• **RECORDS**:
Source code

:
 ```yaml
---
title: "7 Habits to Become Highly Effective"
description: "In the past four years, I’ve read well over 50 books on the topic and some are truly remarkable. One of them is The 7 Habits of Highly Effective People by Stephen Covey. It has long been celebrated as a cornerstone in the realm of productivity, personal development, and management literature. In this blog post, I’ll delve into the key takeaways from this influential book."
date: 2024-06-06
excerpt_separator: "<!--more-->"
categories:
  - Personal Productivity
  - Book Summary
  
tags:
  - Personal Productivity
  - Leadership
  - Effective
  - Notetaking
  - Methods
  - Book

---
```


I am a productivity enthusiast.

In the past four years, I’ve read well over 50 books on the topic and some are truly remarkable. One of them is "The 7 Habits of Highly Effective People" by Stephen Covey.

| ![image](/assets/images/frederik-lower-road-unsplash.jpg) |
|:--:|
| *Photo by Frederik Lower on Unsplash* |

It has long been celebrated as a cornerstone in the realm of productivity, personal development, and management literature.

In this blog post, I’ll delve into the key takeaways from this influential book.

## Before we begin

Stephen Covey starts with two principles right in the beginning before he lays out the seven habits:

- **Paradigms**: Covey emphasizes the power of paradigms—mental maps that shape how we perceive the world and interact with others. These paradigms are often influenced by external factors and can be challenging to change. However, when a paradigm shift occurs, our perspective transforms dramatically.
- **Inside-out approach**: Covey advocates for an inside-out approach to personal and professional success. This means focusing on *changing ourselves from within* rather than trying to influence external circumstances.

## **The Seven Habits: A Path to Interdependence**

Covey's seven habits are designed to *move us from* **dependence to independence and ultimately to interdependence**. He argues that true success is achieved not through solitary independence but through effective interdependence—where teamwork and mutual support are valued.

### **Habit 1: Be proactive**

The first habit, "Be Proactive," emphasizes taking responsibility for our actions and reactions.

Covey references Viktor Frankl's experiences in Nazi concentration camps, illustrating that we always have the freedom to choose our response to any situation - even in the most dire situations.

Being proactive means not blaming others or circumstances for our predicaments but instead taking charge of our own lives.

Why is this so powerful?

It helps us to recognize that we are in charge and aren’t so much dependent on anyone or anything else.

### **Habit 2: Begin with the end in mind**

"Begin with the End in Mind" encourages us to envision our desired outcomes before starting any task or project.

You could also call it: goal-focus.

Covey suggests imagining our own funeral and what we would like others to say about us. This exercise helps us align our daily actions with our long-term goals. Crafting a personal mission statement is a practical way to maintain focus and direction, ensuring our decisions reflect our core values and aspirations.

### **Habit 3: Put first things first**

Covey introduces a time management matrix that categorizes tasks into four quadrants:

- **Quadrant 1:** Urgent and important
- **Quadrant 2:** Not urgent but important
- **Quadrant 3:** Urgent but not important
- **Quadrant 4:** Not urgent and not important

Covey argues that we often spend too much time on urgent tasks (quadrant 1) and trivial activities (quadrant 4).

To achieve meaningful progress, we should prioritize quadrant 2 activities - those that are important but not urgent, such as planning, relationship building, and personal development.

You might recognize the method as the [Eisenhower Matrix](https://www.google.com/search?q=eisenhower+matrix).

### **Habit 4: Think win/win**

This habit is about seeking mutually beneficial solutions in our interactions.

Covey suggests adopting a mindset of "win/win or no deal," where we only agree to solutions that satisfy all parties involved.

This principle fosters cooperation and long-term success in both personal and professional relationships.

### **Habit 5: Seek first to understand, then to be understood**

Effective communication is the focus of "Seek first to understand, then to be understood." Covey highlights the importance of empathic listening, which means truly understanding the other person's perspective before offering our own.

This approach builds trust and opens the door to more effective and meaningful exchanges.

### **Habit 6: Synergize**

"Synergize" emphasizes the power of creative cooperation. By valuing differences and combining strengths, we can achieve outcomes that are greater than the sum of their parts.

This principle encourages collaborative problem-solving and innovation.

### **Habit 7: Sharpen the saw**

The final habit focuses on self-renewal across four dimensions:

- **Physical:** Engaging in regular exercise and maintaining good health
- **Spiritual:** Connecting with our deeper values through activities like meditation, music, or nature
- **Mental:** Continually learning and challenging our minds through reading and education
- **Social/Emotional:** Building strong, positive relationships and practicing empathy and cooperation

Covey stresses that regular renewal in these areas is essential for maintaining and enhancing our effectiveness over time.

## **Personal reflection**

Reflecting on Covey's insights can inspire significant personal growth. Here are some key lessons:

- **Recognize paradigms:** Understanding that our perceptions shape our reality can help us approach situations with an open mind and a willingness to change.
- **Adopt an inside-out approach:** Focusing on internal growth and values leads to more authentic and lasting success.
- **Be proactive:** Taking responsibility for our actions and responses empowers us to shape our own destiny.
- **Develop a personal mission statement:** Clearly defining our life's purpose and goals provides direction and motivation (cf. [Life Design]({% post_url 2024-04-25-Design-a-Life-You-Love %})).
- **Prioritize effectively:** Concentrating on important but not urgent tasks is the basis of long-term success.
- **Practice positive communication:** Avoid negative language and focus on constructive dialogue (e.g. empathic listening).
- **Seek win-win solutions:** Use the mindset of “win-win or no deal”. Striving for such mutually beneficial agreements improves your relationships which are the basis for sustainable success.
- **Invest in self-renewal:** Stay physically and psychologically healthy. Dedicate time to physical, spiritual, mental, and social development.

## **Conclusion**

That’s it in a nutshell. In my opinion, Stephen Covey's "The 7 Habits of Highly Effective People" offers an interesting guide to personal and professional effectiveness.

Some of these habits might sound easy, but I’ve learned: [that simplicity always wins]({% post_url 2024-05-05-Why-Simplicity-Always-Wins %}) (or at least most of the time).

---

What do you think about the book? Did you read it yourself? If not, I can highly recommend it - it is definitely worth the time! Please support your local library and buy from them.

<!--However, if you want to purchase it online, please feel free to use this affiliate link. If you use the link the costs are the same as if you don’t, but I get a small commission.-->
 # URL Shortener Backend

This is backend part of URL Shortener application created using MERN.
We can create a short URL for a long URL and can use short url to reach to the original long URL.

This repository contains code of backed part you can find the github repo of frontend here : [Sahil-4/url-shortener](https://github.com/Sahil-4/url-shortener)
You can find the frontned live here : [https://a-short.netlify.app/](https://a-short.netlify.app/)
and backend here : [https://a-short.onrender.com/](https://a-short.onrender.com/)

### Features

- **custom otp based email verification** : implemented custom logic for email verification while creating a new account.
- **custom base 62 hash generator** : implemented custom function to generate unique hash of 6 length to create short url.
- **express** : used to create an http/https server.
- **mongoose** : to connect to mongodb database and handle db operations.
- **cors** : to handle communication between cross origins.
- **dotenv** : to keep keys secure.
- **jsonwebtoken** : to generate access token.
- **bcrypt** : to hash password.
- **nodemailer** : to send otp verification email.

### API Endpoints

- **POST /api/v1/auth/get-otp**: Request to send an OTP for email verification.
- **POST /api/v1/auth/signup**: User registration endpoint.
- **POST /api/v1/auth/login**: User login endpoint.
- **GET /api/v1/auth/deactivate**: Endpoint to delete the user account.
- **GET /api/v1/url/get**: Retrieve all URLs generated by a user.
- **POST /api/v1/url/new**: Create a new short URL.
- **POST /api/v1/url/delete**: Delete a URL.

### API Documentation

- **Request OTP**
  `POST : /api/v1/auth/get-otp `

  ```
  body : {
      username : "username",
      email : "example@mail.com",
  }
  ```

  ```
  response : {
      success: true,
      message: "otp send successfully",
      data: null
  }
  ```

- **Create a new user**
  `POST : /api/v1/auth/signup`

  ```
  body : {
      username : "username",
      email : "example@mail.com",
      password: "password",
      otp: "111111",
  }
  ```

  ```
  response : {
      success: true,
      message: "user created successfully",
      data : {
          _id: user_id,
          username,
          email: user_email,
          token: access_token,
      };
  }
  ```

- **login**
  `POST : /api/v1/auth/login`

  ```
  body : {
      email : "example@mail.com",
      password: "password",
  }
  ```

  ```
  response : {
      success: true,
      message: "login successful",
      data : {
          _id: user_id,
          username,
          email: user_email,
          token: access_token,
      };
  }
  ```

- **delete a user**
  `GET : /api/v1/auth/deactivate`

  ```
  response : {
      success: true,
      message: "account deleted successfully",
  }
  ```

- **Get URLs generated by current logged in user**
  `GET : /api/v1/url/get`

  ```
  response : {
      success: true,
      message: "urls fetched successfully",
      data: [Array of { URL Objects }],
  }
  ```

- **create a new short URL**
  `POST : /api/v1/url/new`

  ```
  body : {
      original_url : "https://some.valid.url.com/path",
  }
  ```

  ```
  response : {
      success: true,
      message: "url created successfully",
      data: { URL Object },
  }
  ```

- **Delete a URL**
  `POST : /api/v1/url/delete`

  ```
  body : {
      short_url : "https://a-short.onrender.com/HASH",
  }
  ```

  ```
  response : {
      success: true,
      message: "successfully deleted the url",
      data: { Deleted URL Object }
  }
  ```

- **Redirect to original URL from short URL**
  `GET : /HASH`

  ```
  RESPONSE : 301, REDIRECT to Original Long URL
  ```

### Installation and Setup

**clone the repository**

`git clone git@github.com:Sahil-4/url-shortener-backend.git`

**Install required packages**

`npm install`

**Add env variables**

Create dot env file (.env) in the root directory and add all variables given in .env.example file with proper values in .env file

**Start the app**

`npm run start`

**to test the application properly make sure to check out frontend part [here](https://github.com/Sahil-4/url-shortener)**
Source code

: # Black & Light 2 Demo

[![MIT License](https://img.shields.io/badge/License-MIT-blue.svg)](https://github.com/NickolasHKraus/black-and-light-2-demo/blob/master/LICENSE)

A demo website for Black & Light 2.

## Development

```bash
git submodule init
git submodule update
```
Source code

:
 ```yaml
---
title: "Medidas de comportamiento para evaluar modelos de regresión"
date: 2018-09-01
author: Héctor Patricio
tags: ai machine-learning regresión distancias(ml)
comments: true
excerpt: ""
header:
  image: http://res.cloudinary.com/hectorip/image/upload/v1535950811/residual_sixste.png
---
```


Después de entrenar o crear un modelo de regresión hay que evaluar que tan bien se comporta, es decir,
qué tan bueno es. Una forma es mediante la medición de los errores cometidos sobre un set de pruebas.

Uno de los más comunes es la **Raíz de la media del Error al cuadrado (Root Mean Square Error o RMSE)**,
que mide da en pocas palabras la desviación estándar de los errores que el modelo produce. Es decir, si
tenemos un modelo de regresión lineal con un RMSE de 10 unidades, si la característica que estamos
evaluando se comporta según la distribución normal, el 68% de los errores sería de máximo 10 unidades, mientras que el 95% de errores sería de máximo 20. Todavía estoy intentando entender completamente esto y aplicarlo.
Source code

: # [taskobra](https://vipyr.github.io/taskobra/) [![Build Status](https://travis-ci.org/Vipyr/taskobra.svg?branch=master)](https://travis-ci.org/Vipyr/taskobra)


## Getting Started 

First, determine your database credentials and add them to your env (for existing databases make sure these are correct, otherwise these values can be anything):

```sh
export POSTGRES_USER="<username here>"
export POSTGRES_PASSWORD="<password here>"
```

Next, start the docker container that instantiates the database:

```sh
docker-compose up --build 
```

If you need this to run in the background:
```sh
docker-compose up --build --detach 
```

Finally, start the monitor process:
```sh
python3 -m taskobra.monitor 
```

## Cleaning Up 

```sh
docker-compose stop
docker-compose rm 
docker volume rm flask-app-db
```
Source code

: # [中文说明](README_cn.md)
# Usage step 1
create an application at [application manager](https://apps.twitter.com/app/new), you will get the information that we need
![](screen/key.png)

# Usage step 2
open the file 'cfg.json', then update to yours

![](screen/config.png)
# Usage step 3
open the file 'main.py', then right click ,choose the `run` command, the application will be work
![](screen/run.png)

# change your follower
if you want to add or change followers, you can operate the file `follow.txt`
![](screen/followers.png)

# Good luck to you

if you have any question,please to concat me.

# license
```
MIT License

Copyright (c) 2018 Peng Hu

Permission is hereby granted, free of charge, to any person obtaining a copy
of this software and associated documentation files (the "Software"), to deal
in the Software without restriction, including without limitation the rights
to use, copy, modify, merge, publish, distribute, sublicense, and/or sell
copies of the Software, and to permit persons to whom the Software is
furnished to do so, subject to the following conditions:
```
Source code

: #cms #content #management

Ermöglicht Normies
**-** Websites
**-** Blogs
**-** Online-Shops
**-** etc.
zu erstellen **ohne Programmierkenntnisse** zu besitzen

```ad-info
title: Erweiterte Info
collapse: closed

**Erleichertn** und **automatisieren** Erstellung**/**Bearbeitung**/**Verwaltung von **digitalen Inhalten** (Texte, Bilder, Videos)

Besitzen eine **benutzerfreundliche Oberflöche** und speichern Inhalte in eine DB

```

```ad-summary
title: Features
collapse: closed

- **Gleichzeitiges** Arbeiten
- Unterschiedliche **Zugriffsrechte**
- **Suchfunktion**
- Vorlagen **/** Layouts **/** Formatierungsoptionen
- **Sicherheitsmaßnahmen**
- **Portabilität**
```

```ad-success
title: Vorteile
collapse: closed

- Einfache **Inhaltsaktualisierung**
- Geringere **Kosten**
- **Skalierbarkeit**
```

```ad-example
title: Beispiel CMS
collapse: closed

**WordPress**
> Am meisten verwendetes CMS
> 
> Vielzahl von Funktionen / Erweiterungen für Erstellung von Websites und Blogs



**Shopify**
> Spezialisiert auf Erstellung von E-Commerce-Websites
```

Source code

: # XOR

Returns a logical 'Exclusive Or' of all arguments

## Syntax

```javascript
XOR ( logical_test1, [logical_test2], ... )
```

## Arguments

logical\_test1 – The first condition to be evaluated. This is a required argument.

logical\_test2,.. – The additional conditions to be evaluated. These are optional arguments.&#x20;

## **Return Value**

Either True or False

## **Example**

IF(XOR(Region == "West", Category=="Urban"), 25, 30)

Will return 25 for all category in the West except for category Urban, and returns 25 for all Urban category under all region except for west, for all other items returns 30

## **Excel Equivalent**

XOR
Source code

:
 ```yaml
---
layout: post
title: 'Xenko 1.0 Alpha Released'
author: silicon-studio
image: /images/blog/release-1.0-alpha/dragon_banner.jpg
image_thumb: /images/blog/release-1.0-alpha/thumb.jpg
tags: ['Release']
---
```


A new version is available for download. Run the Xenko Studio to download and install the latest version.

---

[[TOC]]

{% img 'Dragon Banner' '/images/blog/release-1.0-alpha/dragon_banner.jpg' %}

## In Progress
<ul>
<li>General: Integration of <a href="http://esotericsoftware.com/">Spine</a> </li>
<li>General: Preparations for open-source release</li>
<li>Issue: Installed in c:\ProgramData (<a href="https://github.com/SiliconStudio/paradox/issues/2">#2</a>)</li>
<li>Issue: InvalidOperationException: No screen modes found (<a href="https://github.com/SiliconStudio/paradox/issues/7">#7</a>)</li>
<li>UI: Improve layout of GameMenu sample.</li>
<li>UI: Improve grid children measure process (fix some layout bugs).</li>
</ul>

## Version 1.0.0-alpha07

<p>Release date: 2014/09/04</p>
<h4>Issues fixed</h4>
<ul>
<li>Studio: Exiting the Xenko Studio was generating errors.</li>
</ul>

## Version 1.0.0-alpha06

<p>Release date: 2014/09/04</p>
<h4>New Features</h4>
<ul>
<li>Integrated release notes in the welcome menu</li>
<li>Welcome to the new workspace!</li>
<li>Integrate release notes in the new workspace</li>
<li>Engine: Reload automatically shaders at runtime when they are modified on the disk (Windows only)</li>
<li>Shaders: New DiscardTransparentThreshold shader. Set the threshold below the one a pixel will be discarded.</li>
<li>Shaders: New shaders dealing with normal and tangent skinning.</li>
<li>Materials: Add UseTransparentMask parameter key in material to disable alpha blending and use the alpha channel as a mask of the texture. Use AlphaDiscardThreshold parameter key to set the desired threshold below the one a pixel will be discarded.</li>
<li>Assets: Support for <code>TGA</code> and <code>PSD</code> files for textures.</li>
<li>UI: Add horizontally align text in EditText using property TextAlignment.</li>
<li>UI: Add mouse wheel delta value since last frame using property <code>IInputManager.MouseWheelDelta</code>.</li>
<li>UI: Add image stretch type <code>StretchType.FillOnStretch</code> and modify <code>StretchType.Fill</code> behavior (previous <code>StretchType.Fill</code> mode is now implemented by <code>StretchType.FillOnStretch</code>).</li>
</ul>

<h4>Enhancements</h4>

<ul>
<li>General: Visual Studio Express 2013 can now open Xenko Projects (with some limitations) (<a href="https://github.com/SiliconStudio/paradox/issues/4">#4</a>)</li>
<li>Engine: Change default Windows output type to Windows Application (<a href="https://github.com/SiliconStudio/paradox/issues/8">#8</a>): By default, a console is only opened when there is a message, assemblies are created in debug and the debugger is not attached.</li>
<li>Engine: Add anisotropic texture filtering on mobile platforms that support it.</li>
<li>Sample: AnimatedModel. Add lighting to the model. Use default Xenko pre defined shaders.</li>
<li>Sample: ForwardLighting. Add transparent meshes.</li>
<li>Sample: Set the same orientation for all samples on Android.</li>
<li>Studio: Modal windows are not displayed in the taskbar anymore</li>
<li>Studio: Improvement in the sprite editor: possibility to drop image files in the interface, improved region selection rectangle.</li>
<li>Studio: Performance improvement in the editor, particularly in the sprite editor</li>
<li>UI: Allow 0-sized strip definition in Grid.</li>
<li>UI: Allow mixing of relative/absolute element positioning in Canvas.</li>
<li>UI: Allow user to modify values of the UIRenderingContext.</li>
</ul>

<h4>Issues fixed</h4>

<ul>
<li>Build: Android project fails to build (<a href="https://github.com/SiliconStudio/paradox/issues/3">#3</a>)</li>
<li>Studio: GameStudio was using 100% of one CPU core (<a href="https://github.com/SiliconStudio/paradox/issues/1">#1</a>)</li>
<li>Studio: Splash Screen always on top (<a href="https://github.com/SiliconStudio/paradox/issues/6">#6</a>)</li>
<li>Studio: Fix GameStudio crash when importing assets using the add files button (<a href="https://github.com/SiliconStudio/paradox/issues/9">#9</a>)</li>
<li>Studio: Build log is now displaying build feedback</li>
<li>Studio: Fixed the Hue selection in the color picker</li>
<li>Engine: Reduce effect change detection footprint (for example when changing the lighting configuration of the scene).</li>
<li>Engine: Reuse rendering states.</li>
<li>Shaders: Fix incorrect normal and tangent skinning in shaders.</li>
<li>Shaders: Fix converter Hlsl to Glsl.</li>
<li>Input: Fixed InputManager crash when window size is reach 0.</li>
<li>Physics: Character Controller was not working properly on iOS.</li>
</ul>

• **TASK STATEMENT**: Where a line of the entries contains "evaluated", report that line.

• **ANSWER SECTION**:
logical\_test1 – The first condition to be evaluated. This is a required argument.
logical\_test2,.. – The additional conditions to be evaluated. These are optional arguments.&#x20;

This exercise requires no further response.